Donc, moi, j'exprime le souhait qu'une fois qu'ils vont avoir perdu le pouvoir
le 1er octobre le Parti libéral qui restera acceptera de participer à nos
discussions pour bonifier notre proposition. Notre proposition, elle est là
pour ce qui est là, ensuite on aura des discussions sur les modalités, comme vous
venez de le voir. Mais donc j'ai bon espoir qu'après leur défaite électorale,
comme c'est souvent le cas pour un parti défait, tout à coup ils trouvent que
ce serait une bonne idée de changer le mode de scrutin.
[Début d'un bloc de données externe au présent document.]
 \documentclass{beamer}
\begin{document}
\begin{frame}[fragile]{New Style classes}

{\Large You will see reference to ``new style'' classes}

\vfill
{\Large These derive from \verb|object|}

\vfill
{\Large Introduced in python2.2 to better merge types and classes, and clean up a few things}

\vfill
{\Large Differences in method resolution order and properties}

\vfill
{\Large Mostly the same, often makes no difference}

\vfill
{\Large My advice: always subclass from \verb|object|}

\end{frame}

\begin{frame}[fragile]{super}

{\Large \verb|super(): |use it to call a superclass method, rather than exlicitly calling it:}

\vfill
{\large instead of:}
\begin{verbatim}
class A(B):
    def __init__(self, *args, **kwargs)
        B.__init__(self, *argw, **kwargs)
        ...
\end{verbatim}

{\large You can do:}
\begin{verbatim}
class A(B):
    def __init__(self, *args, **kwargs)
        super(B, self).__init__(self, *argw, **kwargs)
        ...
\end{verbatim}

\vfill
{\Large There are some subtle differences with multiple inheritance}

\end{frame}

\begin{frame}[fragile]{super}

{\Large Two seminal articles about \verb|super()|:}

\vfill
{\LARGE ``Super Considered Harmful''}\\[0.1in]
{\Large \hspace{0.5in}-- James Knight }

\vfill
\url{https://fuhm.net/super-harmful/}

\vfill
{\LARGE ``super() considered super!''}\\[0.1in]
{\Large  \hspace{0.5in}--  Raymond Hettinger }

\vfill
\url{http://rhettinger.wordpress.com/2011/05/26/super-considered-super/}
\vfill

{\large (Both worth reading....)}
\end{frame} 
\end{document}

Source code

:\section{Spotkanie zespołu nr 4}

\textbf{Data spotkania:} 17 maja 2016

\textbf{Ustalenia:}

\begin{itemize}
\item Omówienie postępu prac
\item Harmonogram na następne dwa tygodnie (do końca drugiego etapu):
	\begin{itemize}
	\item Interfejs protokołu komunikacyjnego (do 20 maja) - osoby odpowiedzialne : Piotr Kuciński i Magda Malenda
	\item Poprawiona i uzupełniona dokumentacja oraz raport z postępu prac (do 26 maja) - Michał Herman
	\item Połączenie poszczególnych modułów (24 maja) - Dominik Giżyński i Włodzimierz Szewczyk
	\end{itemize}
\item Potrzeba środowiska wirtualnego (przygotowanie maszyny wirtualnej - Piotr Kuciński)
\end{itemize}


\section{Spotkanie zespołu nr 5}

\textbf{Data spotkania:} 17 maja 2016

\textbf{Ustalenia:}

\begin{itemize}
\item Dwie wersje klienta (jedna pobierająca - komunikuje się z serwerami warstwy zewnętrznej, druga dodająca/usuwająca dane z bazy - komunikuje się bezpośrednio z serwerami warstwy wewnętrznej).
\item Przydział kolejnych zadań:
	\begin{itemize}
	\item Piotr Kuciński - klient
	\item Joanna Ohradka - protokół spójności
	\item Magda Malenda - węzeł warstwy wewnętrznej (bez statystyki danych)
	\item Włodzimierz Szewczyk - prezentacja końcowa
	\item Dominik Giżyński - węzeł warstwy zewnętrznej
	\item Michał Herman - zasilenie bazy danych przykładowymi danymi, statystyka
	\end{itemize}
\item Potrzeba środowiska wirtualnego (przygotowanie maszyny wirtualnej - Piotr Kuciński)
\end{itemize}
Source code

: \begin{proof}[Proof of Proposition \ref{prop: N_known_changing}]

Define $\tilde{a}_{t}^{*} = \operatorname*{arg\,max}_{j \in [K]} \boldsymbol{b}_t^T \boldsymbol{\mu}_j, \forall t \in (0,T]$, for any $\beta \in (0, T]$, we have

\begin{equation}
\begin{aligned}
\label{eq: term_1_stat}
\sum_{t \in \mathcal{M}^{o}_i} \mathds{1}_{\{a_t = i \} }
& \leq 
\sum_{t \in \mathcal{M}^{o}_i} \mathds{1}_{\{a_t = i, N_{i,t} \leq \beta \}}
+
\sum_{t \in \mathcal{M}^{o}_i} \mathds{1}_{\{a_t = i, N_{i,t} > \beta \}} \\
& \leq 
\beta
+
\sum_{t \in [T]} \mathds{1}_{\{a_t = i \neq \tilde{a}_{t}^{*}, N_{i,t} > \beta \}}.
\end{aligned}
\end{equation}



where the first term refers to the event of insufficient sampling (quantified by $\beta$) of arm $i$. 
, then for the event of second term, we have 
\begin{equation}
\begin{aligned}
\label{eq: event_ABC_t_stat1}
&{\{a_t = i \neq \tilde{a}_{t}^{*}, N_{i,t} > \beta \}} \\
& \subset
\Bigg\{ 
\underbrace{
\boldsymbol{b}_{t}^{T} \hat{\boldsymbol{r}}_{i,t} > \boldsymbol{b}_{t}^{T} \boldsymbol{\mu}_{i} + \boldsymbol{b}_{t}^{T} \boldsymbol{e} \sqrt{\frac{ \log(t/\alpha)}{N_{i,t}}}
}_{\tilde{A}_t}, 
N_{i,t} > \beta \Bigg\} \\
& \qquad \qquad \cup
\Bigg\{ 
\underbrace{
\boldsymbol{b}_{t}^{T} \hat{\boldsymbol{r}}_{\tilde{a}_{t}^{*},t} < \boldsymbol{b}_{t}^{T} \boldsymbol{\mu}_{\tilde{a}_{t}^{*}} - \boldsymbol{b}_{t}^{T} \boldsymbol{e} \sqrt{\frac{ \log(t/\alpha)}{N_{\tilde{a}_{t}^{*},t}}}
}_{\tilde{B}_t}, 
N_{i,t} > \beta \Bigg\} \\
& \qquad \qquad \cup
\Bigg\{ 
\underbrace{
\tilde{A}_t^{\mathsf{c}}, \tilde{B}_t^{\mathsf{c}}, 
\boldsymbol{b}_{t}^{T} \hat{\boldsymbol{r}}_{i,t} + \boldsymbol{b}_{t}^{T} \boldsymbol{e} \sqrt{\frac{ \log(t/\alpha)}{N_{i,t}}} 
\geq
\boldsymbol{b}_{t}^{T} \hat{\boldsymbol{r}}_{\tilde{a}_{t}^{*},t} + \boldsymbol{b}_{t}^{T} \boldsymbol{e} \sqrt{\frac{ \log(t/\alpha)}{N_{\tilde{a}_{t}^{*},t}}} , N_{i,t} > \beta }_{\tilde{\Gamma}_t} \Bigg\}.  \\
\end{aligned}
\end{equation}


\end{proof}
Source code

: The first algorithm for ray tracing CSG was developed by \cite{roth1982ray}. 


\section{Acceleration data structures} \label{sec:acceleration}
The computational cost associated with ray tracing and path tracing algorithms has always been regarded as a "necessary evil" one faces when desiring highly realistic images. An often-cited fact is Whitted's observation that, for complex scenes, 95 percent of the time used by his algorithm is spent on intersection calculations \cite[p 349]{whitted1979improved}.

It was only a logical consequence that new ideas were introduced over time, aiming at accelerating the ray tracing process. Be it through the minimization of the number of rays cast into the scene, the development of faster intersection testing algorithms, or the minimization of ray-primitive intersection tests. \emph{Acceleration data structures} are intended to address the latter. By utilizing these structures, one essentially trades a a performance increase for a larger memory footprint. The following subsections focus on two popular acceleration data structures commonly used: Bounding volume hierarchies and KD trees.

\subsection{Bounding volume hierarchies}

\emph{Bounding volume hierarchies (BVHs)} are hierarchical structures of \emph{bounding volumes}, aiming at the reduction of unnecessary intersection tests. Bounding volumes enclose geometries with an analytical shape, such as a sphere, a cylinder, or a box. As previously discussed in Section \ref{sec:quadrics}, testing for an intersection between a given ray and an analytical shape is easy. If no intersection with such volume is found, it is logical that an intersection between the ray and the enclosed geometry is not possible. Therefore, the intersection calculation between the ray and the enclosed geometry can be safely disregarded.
S'ils pouvaient changer
d'avis avant le 1er octobre, ce serait mieux aussi. Nous aurons tous les
quatre, le soir du 1er octobre, une forte majorité de Québécois qui auront
voté pour nous tous en sachant que nous allons avancer avec cette
proposition-là, et donc je considère que nous aurons la légitimité de
l'appliquer, même si les libéraux qui restent y sont opposés.
Le Modérateur
: On va y
aller avec M. Legault et ensuite l'autre question.
M. Legault
: Bien,
soyons très clairs, là, c'est sûr qu'on souhaite l'appui du Parti libéral,
mais, si on n'a pas l'appui du Parti libéral, à partir du moment où on a
l'appui d'une majorité de députés qui représentent une majorité de Québécois,
on va aller de l'avant.
Le Modérateur
: M. Dugas-Bourdon…
Ah! M. Dufresne, je vous en prie.
M. Dufresne (Jean-Sébastien) :
Peut-être juste en complément, rapidement, sur ça. C'est aussi inclus dans
l'entente qu'il y a un appel aussi au Parti libéral à faire un pas et à
travailler avec les autres partis. Nous, comme mouvement de la société civile,
c'est sûr que la main est toujours tendue. On va toujours attendre, là, que le
Parti libéral voie dans ce projet-là un projet qui est dans l'intérêt de
l'ensemble de la population, y compris aussi possiblement des électeurs, des
électrices libéraux. Il faut comprendre que, dans certaines circonscriptions,
il y a des votes qui ne servent pas à élire quelqu'un, donc ils reçoivent plus
de votes, dans certains châteaux forts, qui sont des votes qui ne comptent pas,
finalement, qui pourraient compter dans un système proportionnel, donc il y a
quand même un certain intérêt là. Et, nous, ce qu'on dit, c'est que le Parti
libéral n'a pas d'opposition contre, formellement. Ils n'ont pas de position
contre, ils n'ont pas juste de position pour. Donc, nous, on va continuer à
travailler, là, à faire le travail de démarcher, donc, les partis et veiller à
ce que le consensus se bâtisse et, idéalement, avec l'ensemble des partis parce
que c'est ça qui serait la solution idéale, assurément. Mais, si on voit qu'il
y a des partis qui sont pour cette réforme-là dans l'intérêt supérieur de la
population, bien, c'est sûr qu'on va vouloir travailler avec les partis qui
sont du bon côté de l'histoire pour faire avancer cet enjeu-là.
Le Modérateur
: Micro
de gauche.
M. Dugas Bourdon (Pascal) :
M. Legault, êtes-vous d'accord avec la proposition de M. Lisée, là,
comme quoi il y aurait 75 députés qui seraient élus par circonscription et
50 selon la liste régionalisée?
M. Legault
: C'est
à examiner, c'est à examiner. Il doit y en avoir un certain pourcentage en
fonction de comtés délimités puis un autre pourcentage pour chaque région du
vote exprimé.
M. Dugas Bourdon (Pascal) :
O.K. Mais ce que M. Lisée avance, vous n'êtes pas nécessairement contre
maintenant, mais pas nécessairement pour.
M. Legault
: Pas
nécessairement pour, exactement.
M. Dugas Bourdon (Pascal) :
O.K. M. Nadeau-Dubois, même chose, si je comprends bien?
M. Nadeau-Dubois : Bien,
comme je le dis, nous, on serait à l'aise à même augmenter le nombre de
députés. Mais je vous invite à vous concentrer sur ce qui nous rassemble, là.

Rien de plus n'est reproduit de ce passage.